## Exercise instructions:
Search the entries below for "images". Report each line where it occurs.

## Source material:
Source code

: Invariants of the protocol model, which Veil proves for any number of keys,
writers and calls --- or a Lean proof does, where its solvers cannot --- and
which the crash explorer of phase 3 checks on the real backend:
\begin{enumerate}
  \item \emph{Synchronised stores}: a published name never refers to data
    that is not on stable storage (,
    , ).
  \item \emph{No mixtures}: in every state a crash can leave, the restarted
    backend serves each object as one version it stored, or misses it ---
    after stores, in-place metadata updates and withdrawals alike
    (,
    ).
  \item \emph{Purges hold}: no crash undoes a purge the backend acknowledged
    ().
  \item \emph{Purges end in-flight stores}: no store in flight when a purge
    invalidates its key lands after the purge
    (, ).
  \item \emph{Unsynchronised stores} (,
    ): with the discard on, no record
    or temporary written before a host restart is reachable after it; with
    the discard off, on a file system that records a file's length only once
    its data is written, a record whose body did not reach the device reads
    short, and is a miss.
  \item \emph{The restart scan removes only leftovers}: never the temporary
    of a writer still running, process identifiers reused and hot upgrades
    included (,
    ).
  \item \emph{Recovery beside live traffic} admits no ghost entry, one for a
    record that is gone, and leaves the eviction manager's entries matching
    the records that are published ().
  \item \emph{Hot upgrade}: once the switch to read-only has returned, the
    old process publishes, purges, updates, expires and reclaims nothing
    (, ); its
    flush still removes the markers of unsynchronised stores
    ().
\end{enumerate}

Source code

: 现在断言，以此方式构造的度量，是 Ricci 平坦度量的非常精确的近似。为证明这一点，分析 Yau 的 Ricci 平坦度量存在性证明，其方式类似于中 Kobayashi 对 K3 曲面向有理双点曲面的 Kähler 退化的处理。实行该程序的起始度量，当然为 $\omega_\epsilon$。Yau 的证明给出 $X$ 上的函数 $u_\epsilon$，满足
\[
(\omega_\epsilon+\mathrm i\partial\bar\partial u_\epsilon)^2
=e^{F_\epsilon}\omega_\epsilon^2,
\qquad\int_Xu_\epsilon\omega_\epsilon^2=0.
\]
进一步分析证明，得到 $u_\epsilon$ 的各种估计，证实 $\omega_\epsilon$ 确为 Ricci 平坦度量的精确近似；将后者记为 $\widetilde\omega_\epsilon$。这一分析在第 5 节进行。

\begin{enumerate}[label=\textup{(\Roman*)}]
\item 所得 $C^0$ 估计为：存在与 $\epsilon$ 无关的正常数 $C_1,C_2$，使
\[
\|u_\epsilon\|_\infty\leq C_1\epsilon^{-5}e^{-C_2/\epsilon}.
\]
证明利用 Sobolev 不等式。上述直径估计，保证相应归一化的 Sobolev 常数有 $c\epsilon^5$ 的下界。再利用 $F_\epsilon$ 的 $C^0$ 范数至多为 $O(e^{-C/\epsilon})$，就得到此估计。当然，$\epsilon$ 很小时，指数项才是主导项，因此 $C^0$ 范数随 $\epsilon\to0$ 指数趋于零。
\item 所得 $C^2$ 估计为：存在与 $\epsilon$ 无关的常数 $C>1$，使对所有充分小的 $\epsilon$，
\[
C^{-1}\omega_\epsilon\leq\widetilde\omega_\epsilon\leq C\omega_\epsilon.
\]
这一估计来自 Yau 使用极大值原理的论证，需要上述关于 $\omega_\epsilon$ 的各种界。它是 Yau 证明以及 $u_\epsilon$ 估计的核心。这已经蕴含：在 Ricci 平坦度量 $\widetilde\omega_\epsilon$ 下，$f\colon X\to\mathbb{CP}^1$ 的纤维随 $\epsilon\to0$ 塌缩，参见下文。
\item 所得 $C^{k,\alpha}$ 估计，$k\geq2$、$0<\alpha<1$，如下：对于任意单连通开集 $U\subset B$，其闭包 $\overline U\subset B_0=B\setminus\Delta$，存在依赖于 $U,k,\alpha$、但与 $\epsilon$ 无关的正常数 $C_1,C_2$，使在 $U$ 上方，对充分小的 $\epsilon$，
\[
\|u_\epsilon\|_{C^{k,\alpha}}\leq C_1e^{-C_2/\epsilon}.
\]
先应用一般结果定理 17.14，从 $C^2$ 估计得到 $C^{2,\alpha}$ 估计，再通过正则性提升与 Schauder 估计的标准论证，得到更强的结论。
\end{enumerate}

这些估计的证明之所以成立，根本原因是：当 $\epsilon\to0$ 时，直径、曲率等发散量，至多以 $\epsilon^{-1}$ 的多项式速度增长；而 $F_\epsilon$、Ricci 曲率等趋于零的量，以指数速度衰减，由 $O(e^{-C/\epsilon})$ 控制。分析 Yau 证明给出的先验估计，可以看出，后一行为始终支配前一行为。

* * *

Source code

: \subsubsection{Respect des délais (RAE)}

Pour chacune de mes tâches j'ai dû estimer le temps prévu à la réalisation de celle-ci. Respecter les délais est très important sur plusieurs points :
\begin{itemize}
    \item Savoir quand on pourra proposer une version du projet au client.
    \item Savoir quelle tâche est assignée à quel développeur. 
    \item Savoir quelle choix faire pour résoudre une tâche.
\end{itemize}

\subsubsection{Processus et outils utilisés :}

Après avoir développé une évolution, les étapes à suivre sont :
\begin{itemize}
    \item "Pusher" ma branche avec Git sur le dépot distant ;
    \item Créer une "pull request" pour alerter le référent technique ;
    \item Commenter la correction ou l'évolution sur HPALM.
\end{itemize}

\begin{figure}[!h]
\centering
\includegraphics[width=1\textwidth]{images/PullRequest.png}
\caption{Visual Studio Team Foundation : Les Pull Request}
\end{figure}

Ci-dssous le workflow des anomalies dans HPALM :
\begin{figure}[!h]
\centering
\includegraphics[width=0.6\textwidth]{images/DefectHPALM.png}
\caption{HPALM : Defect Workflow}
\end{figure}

## Written reply:
\includegraphics[width=1\textwidth]{images/PullRequest.png}
\includegraphics[width=0.6\textwidth]{images/DefectHPALM.png}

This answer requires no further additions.